• **WHAT THE TASK REQUIRES**: Please transcribe the listing below in full and word for word, without its pictures.

• **DATA FOR THE TASK**:
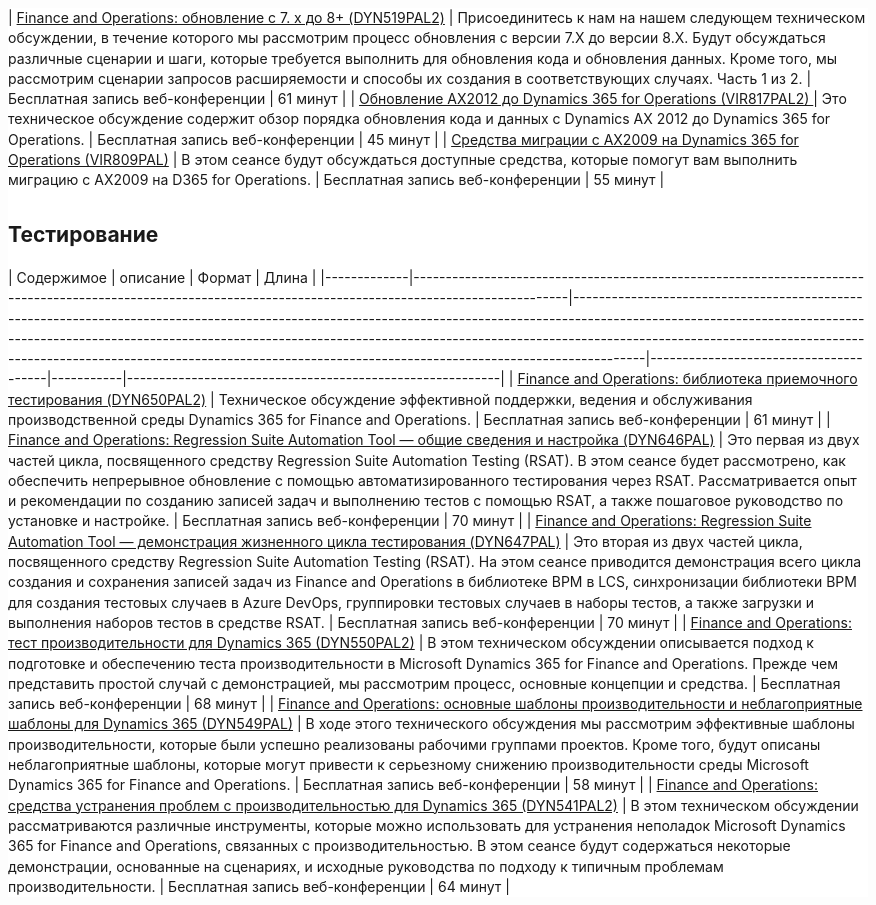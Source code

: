| [Finance and Operations: обновление с 7. x до 8+ (DYN519PAL2)](https://community.dynamics.com/365/b/techtalks/posts/finance-and-operations-upgrading-from-7-x-to-8-10-30-18)                 | Присоединитесь к нам на нашем следующем техническом обсуждении, в течение которого мы рассмотрим процесс обновления с версии 7.X до версии 8.X. Будут обсуждаться различные сценарии и шаги, которые требуется выполнить для обновления кода и обновления данных. Кроме того, мы рассмотрим сценарии запросов расширяемости и способы их создания в соответствующих случаях. Часть 1 из 2. | Бесплатная запись веб-конференции | 61 минут |
| [Обновление AX2012 до Dynamics 365 for Operations (VIR817PAL2) ](https://community.dynamics.com/365/b/techtalks/posts/ax2012-to-dynamics-365-for-operations-upgrade-april-20-2017)               | Это техническое обсуждение содержит обзор порядка обновления кода и данных с Dynamics AX 2012 до Dynamics 365 for Operations.  | Бесплатная запись веб-конференции | 45 минут |
| [Средства миграции с AX2009 на Dynamics 365 for Operations (VIR809PAL)](https://community.dynamics.com/365/b/techtalks/posts/ax2009-to-dynamics-365-for-operations-migration-tools-march-2-2017) | В этом сеансе будут обсуждаться доступные средства, которые помогут вам выполнить миграцию с AX2009 на D365 for Operations.  | Бесплатная запись веб-конференции | 55 минут |
## <a name="testing"></a>Тестирование<a name="testing"></a>
| Содержимое  | описание  | Формат  | Длина    | 
|-------------|-------------------------------------------------------------------------------------------------------------------------------------------------------------|--------------------------------------------------------------------------------------------------------------------------------------------------------------------------------------------------------------------------------------------------------------------------------------------------------------------------------------------------------------------------------------------------------------------------|---------------------------------------|-----------|----------------------------------------------------------|
| [Finance and Operations: библиотека приемочного тестирования (DYN650PAL2)](https://community.dynamics.com/365/b/techtalks/posts/finance-and-operations-acceptance-test-library-june-20-2019)   | Техническое обсуждение эффективной поддержки, ведения и обслуживания производственной среды Dynamics 365 for Finance and Operations.  | Бесплатная запись веб-конференции | 61 минут |
| [Finance and Operations: Regression Suite Automation Tool — общие сведения и настройка (DYN646PAL)](https://community.dynamics.com/365/b/techtalks/posts/finance-and-operations-regression-suite-automation-tool-background-amp-setup-may-28-2019)        | Это первая из двух частей цикла, посвященного средству Regression Suite Automation Testing (RSAT). В этом сеансе будет рассмотрено, как обеспечить непрерывное обновление с помощью автоматизированного тестирования через RSAT. Рассматривается опыт и рекомендации по созданию записей задач и выполнению тестов с помощью RSAT, а также пошаговое руководство по установке и настройке.                          | Бесплатная запись веб-конференции | 70 минут |
| [Finance and Operations: Regression Suite Automation Tool — демонстрация жизненного цикла тестирования (DYN647PAL)](https://community.dynamics.com/365/b/techtalks/posts/finance-and-operations-regression-suite-automation-tool-testing-lifecycle-demo-may-29-2019)  | Это вторая из двух частей цикла, посвященного средству Regression Suite Automation Testing (RSAT). На этом сеансе приводится демонстрация всего цикла создания и сохранения записей задач из Finance and Operations в библиотеке BPM в LCS, синхронизации библиотеки BPM для создания тестовых случаев в Azure DevOps, группировки тестовых случаев в наборы тестов, а также загрузки и выполнения наборов тестов в средстве RSAT. | Бесплатная запись веб-конференции | 70 минут |
| [Finance and Operations: тест производительности для Dynamics 365 (DYN550PAL2)](https://community.dynamics.com/365/b/techtalks/posts/finance-and-operations-performance-benchmark-for-dynamics-365-1-30-19)   | В этом техническом обсуждении описывается подход к подготовке и обеспечению теста производительности в Microsoft Dynamics 365 for Finance and Operations. Прежде чем представить простой случай с демонстрацией, мы рассмотрим процесс, основные концепции и средства.  | Бесплатная запись веб-конференции | 68 минут |
| [Finance and Operations: основные шаблоны производительности и неблагоприятные шаблоны для Dynamics 365 (DYN549PAL)](https://community.dynamics.com/365/b/techtalks/posts/finance-and-operations-performance-key-patterns-and-anti-patterns-for-dynamics-365-1-15-19) | В ходе этого технического обсуждения мы рассмотрим эффективные шаблоны производительности, которые были успешно реализованы рабочими группами проектов. Кроме того, будут описаны неблагоприятные шаблоны, которые могут привести к серьезному снижению производительности среды Microsoft Dynamics 365 for Finance and Operations.  | Бесплатная запись веб-конференции | 58 минут |
| [Finance and Operations: средства устранения проблем с производительностью для Dynamics 365 (DYN541PAL2)](https://community.dynamics.com/365/b/techtalks/posts/finance-and-operations-performance-troubleshooting-tools-for-dynamics-365-12-14-18)   | В этом техническом обсуждении рассматриваются различные инструменты, которые можно использовать для устранения неполадок Microsoft Dynamics 365 for Finance and Operations, связанных с производительностью. В этом сеансе будут содержаться некоторые демонстрации, основанные на сценариях, и исходные руководства по подходу к типичным проблемам производительности.  | Бесплатная запись веб-конференции | 64 минут |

• **ANSWER TO THIS PROBLEM**:
Source code

:| [Finance and Operations: обновление с 7. x до 8+ (DYN519PAL2)](https://community.dynamics.com/365/b/techtalks/posts/finance-and-operations-upgrading-from-7-x-to-8-10-30-18)                 | Присоединитесь к нам на нашем следующем техническом обсуждении, в течение которого мы рассмотрим процесс обновления с версии 7.X до версии 8.X. Будут обсуждаться различные сценарии и шаги, которые требуется выполнить для обновления кода и обновления данных. Кроме того, мы рассмотрим сценарии запросов расширяемости и способы их создания в соответствующих случаях. Часть 1 из 2. | Бесплатная запись веб-конференции | 61 минут |
| [Обновление AX2012 до Dynamics 365 for Operations (VIR817PAL2) ](https://community.dynamics.com/365/b/techtalks/posts/ax2012-to-dynamics-365-for-operations-upgrade-april-20-2017)               | Это техническое обсуждение содержит обзор порядка обновления кода и данных с Dynamics AX 2012 до Dynamics 365 for Operations.  | Бесплатная запись веб-конференции | 45 минут |
| [Средства миграции с AX2009 на Dynamics 365 for Operations (VIR809PAL)](https://community.dynamics.com/365/b/techtalks/posts/ax2009-to-dynamics-365-for-operations-migration-tools-march-2-2017) | В этом сеансе будут обсуждаться доступные средства, которые помогут вам выполнить миграцию с AX2009 на D365 for Operations.  | Бесплатная запись веб-конференции | 55 минут |
## <a name="testing"></a>Тестирование<a name="testing"></a>
| Содержимое  | описание  | Формат  | Длина    | 
|-------------|-------------------------------------------------------------------------------------------------------------------------------------------------------------|--------------------------------------------------------------------------------------------------------------------------------------------------------------------------------------------------------------------------------------------------------------------------------------------------------------------------------------------------------------------------------------------------------------------------|---------------------------------------|-----------|----------------------------------------------------------|
| [Finance and Operations: библиотека приемочного тестирования (DYN650PAL2)](https://community.dynamics.com/365/b/techtalks/posts/finance-and-operations-acceptance-test-library-june-20-2019)   | Техническое обсуждение эффективной поддержки, ведения и обслуживания производственной среды Dynamics 365 for Finance and Operations.  | Бесплатная запись веб-конференции | 61 минут |
| [Finance and Operations: Regression Suite Automation Tool — общие сведения и настройка (DYN646PAL)](https://community.dynamics.com/365/b/techtalks/posts/finance-and-operations-regression-suite-automation-tool-background-amp-setup-may-28-2019)        | Это первая из двух частей цикла, посвященного средству Regression Suite Automation Testing (RSAT). В этом сеансе будет рассмотрено, как обеспечить непрерывное обновление с помощью автоматизированного тестирования через RSAT. Рассматривается опыт и рекомендации по созданию записей задач и выполнению тестов с помощью RSAT, а также пошаговое руководство по установке и настройке.                          | Бесплатная запись веб-конференции | 70 минут |
| [Finance and Operations: Regression Suite Automation Tool — демонстрация жизненного цикла тестирования (DYN647PAL)](https://community.dynamics.com/365/b/techtalks/posts/finance-and-operations-regression-suite-automation-tool-testing-lifecycle-demo-may-29-2019)  | Это вторая из двух частей цикла, посвященного средству Regression Suite Automation Testing (RSAT). На этом сеансе приводится демонстрация всего цикла создания и сохранения записей задач из Finance and Operations в библиотеке BPM в LCS, синхронизации библиотеки BPM для создания тестовых случаев в Azure DevOps, группировки тестовых случаев в наборы тестов, а также загрузки и выполнения наборов тестов в средстве RSAT. | Бесплатная запись веб-конференции | 70 минут |
| [Finance and Operations: тест производительности для Dynamics 365 (DYN550PAL2)](https://community.dynamics.com/365/b/techtalks/posts/finance-and-operations-performance-benchmark-for-dynamics-365-1-30-19)   | В этом техническом обсуждении описывается подход к подготовке и обеспечению теста производительности в Microsoft Dynamics 365 for Finance and Operations. Прежде чем представить простой случай с демонстрацией, мы рассмотрим процесс, основные концепции и средства.  | Бесплатная запись веб-конференции | 68 минут |
| [Finance and Operations: основные шаблоны производительности и неблагоприятные шаблоны для Dynamics 365 (DYN549PAL)](https://community.dynamics.com/365/b/techtalks/posts/finance-and-operations-performance-key-patterns-and-anti-patterns-for-dynamics-365-1-15-19) | В ходе этого технического обсуждения мы рассмотрим эффективные шаблоны производительности, которые были успешно реализованы рабочими группами проектов. Кроме того, будут описаны неблагоприятные шаблоны, которые могут привести к серьезному снижению производительности среды Microsoft Dynamics 365 for Finance and Operations.  | Бесплатная запись веб-конференции | 58 минут |
| [Finance and Operations: средства устранения проблем с производительностью для Dynamics 365 (DYN541PAL2)](https://community.dynamics.com/365/b/techtalks/posts/finance-and-operations-performance-troubleshooting-tools-for-dynamics-365-12-14-18)   | В этом техническом обсуждении рассматриваются различные инструменты, которые можно использовать для устранения неполадок Microsoft Dynamics 365 for Finance and Operations, связанных с производительностью. В этом сеансе будут содержаться некоторые демонстрации, основанные на сценариях, и исходные руководства по подходу к типичным проблемам производительности.  | Бесплатная запись веб-конференции | 64 минут |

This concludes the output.